_EXCERPTED RECORDS_
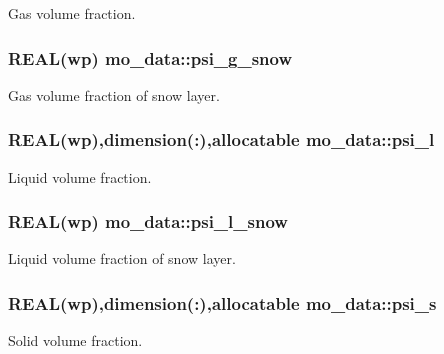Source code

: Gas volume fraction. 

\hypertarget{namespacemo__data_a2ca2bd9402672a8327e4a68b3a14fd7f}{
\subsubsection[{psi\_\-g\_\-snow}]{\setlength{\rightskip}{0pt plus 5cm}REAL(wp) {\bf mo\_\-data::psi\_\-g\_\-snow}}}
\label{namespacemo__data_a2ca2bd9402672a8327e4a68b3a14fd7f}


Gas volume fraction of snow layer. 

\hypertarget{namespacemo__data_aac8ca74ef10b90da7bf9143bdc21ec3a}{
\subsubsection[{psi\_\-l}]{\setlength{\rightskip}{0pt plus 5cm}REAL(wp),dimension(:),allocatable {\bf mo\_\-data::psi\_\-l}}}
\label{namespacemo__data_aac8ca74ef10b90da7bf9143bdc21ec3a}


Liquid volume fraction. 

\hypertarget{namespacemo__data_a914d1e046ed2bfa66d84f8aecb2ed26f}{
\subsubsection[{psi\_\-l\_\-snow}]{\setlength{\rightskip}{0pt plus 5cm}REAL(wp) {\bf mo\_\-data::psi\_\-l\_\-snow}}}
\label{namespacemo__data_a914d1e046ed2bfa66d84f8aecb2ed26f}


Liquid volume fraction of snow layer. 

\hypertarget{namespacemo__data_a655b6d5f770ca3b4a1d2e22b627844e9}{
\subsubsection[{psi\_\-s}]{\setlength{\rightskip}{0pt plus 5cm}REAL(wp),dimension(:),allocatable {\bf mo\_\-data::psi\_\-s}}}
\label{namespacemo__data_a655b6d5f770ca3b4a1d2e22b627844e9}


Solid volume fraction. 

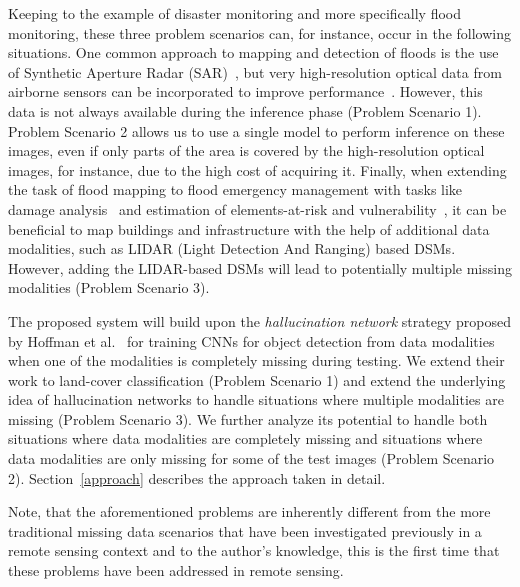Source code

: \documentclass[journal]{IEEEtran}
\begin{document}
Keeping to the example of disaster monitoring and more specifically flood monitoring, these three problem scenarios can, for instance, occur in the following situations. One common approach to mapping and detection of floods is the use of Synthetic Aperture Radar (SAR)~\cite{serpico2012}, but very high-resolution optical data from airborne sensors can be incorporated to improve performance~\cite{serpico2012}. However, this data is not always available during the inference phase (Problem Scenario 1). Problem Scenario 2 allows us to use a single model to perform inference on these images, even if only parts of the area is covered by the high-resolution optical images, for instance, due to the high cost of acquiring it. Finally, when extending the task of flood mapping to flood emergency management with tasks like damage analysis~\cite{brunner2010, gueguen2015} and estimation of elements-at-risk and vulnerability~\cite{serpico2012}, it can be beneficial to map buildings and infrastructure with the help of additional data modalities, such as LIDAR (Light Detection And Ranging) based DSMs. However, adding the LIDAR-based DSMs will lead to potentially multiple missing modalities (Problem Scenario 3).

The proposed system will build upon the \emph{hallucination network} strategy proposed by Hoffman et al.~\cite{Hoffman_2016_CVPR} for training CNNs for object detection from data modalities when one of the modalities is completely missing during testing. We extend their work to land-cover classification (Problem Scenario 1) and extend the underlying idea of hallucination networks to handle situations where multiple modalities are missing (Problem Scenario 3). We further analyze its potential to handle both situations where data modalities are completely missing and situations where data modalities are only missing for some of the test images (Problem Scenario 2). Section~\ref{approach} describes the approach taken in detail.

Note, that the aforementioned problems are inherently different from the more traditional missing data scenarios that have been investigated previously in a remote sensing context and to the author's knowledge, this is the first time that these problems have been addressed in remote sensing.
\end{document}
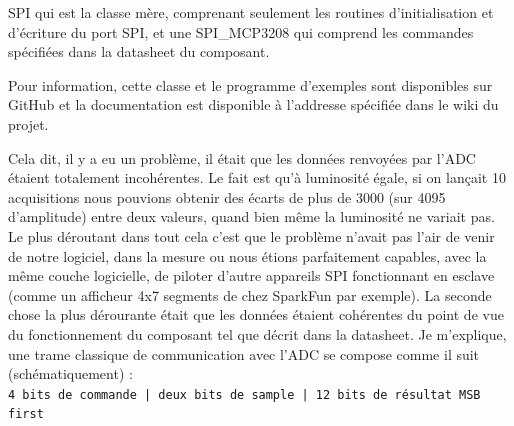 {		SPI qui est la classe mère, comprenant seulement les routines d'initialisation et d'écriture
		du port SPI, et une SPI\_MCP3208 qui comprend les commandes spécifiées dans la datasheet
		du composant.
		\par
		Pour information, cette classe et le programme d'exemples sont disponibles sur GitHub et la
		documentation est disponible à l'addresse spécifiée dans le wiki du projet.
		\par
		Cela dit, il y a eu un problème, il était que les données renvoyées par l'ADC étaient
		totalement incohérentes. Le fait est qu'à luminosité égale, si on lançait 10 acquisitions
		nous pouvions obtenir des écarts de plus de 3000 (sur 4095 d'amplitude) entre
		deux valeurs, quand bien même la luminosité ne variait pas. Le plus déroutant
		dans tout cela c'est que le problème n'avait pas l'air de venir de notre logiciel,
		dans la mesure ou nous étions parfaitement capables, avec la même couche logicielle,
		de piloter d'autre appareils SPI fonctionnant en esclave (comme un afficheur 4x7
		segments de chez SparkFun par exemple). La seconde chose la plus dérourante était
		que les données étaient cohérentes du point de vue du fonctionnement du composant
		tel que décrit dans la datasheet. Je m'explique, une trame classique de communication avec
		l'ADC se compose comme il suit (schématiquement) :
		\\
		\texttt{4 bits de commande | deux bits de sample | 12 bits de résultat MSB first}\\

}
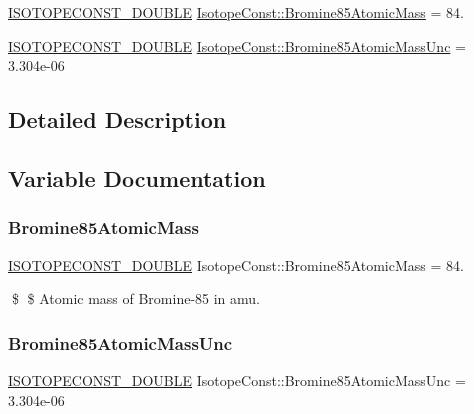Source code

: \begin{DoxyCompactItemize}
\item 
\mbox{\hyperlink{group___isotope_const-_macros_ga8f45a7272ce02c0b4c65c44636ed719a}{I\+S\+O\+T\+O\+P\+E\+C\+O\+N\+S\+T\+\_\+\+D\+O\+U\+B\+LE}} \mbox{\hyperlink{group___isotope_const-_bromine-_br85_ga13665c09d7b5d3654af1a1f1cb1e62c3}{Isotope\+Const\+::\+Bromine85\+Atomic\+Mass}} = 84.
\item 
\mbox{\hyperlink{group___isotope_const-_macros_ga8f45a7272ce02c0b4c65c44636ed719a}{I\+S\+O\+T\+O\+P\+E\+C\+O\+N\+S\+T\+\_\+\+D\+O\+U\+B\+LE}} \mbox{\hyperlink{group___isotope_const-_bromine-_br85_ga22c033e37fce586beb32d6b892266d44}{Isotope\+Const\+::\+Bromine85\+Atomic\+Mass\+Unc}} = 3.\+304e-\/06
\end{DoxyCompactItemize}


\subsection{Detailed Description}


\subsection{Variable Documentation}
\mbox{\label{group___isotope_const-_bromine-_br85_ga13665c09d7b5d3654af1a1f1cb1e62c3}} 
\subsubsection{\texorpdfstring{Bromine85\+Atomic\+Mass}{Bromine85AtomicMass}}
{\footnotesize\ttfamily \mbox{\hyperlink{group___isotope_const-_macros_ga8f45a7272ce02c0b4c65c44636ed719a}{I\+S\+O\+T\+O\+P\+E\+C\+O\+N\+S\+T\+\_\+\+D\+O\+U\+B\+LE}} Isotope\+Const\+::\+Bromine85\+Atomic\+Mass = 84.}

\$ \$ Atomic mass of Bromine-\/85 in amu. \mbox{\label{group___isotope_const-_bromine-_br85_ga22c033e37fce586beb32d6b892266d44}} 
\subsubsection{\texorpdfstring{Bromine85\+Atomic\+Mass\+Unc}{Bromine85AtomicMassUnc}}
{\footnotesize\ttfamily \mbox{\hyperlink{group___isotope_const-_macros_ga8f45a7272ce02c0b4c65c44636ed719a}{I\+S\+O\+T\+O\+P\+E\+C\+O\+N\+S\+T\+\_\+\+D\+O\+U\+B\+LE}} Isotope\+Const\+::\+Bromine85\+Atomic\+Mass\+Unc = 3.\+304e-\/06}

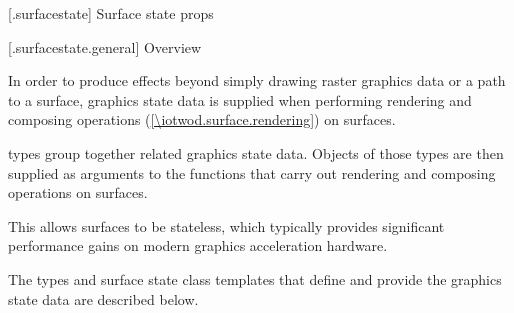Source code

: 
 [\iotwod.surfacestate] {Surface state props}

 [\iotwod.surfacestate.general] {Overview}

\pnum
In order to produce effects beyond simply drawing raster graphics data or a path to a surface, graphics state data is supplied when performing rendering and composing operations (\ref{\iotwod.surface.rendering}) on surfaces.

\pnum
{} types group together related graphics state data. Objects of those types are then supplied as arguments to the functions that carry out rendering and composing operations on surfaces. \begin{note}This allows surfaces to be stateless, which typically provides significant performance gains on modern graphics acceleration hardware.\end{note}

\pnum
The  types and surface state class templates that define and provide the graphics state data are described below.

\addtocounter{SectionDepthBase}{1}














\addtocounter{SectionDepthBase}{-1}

* * *

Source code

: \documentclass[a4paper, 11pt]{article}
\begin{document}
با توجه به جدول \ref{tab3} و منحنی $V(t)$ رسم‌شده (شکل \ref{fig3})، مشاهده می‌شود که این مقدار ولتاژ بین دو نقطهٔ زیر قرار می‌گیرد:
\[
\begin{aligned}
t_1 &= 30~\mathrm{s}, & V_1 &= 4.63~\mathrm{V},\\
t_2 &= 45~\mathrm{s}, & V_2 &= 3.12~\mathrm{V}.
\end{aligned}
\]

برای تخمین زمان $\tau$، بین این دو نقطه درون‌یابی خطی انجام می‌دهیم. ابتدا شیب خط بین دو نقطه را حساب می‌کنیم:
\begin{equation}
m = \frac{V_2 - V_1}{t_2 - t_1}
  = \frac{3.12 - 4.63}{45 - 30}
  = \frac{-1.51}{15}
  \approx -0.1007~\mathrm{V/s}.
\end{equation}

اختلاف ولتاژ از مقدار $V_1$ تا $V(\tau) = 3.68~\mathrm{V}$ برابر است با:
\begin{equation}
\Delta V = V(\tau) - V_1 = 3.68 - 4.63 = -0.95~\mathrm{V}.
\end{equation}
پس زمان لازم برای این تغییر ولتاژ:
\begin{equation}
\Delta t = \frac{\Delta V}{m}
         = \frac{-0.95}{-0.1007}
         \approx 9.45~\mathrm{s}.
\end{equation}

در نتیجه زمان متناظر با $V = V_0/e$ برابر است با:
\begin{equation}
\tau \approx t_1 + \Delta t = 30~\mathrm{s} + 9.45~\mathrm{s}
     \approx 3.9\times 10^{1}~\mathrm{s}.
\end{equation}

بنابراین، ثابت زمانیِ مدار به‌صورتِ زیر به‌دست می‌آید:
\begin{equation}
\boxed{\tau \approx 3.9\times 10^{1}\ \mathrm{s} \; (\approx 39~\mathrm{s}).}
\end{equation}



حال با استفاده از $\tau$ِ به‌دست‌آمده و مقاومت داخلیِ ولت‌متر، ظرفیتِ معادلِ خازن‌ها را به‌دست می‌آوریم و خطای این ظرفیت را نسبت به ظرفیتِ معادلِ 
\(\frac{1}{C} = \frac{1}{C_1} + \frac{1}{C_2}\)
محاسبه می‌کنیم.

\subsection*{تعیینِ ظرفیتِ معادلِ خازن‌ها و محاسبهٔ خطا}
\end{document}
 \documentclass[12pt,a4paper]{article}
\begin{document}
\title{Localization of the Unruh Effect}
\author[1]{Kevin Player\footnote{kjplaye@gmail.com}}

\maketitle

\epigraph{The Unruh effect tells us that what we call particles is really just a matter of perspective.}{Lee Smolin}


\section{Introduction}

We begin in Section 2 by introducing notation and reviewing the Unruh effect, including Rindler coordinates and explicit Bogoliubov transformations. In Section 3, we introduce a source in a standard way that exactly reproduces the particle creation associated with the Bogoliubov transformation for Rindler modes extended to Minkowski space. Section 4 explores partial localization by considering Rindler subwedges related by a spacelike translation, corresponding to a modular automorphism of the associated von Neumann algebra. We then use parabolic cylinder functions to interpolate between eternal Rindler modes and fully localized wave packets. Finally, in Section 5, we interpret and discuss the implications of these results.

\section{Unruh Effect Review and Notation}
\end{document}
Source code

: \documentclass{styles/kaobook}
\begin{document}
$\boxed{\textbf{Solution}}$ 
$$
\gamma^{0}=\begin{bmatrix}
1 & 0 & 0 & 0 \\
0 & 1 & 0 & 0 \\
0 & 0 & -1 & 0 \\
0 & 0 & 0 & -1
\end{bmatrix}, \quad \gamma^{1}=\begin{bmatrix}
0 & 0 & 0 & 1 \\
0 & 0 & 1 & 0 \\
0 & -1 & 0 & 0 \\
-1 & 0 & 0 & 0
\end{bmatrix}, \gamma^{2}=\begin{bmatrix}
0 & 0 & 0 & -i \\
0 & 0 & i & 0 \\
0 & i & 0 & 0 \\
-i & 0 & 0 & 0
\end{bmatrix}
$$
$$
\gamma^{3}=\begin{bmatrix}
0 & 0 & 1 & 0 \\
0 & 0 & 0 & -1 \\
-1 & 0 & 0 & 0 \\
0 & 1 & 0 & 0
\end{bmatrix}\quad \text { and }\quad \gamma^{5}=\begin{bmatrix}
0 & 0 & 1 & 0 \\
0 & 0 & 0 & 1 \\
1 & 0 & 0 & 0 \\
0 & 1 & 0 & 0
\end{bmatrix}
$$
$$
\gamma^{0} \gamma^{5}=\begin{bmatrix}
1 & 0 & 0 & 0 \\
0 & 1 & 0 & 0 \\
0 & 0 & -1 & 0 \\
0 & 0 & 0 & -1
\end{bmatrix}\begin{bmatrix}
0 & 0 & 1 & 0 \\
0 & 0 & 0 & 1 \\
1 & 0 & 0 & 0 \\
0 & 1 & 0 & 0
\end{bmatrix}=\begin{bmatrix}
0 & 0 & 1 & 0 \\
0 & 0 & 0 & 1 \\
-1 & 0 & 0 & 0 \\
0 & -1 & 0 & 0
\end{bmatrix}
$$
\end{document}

--

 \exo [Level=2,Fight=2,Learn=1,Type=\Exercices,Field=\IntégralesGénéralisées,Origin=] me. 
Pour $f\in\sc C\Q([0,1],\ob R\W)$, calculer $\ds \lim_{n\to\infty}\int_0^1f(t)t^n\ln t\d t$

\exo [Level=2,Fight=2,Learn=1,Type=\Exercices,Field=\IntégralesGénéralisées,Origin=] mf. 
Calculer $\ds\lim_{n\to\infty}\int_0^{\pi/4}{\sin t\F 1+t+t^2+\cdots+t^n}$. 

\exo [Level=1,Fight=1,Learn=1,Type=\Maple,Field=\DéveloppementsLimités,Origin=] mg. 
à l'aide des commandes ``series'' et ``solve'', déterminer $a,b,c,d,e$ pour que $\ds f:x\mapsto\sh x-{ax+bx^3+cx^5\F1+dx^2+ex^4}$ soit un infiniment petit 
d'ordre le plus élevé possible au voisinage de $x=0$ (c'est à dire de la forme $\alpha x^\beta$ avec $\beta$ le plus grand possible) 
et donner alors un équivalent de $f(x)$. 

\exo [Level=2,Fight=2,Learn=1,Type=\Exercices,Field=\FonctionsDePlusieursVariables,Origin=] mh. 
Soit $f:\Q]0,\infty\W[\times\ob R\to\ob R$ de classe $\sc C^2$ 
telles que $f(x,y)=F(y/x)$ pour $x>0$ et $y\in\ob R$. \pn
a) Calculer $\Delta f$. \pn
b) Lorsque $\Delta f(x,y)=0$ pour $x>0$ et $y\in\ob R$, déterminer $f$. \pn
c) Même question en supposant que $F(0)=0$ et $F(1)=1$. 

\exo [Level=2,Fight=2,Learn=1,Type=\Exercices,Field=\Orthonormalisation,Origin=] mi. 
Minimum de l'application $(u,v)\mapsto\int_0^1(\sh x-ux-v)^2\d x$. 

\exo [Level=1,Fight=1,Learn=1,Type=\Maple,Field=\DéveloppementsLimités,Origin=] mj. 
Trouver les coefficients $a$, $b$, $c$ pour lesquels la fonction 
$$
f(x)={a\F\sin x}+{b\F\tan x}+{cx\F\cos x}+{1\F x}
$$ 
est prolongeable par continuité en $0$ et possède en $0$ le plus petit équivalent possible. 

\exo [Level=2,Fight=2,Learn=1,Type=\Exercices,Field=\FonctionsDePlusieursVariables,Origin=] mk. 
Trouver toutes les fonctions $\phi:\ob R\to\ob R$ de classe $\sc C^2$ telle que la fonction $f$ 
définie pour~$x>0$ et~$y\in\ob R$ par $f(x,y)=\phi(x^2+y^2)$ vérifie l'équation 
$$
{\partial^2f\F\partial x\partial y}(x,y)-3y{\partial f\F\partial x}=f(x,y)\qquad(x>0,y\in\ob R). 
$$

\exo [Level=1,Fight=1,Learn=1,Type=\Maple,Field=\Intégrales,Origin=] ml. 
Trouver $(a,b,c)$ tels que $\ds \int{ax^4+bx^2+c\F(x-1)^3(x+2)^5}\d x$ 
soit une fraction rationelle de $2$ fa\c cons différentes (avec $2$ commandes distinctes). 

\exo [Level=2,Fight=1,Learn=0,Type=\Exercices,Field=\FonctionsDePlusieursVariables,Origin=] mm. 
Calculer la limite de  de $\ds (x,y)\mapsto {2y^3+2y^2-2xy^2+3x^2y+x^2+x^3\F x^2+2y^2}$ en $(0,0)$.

_TASK_
Scan the records for the string "était" and show every line that contains it.

_YOUR RESPONSE_
		Cela dit, il y a eu un problème, il était que les données renvoyées par l'ADC étaient
		segments de chez SparkFun par exemple). La seconde chose la plus dérourante était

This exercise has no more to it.